Seniors have many different and sometimes conflicting emotions surrounding their departure from the Hill. “I am feeling super excited. The year has flown by so fast. It’s almost a little overwhelming as we try and finish out the year. There are so many different emotions that come with this accomplishment,” Sanders wrote. 

These emotions will culminate in the Commencement ceremony, which will begin at 1 p.m. on May 22 and it should last about 90 minutes. However, if inclement weather arises, it will be moved to the Welch Activity Center, taking place on May 23 at 6 p.m.

A senior is allotted six tickets to the ceremony, but they can apply for more if they need it or obtain tickets from fellow classmates. Each family is also given two parking passes; other students, along with educators and some police officers, will help facilitate parking.

The ceremony will be on the baseball field. Lewis said, “The families are sitting in the stands on the field, the teachers are in between first and second base and second and third base and the students are in the outfield.” 
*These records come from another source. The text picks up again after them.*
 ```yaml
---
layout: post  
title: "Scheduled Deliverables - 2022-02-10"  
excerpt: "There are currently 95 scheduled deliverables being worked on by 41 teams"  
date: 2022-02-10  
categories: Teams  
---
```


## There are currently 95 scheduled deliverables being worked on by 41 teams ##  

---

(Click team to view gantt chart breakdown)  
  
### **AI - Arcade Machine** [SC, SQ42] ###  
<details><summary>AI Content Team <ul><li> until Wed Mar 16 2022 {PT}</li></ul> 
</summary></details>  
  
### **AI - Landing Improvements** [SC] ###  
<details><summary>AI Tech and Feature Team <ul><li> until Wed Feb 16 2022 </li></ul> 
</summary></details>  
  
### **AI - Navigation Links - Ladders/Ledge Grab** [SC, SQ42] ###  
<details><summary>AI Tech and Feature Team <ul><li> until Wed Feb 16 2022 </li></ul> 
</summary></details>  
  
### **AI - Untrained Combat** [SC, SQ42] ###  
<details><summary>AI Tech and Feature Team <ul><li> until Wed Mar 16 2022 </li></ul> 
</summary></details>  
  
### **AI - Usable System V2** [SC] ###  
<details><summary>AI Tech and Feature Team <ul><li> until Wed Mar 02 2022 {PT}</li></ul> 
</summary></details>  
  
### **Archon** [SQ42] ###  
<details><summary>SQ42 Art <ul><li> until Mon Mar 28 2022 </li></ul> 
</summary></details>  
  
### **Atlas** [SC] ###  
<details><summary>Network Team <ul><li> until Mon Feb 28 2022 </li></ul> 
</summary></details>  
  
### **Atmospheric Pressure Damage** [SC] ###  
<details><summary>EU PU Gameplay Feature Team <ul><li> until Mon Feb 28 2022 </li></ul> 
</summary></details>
Regarding the details of the ceremony, Lewis said, “(We begin with a) prayer, there’s some speeches by (a student who is selected in the top 5% of the class) and then there’s an educator speaker.” This year, the Senior Class has selected French teacher Mr. Gary Spurgin as their Commencement speaker. Following Spurgin’s speech, Lewis said, “A visitor from the Archdiocese comes to congratulate the seniors, and then lastly, (the) reading of the names and the tassels are turned.”

Sanders wrote, “I am looking forward to getting my diploma and putting on that long-awaited graduation cap and gown.” She continued by saying that she hopes to get a “time of reflection on this accomplishment and feeling of togetherness with my class.”

Lewis feels similarly. She said, “I hope the class gets a sense of closure, and I hope it unifies them.” 

When the tassels have been turned and caps have been tossed in the air, Sanders will, as she wrote, “Miss the students and educators that have made a huge impact. I will miss the comfort and calmness that I receive when I’m in class, practice and wherever I am on campus.”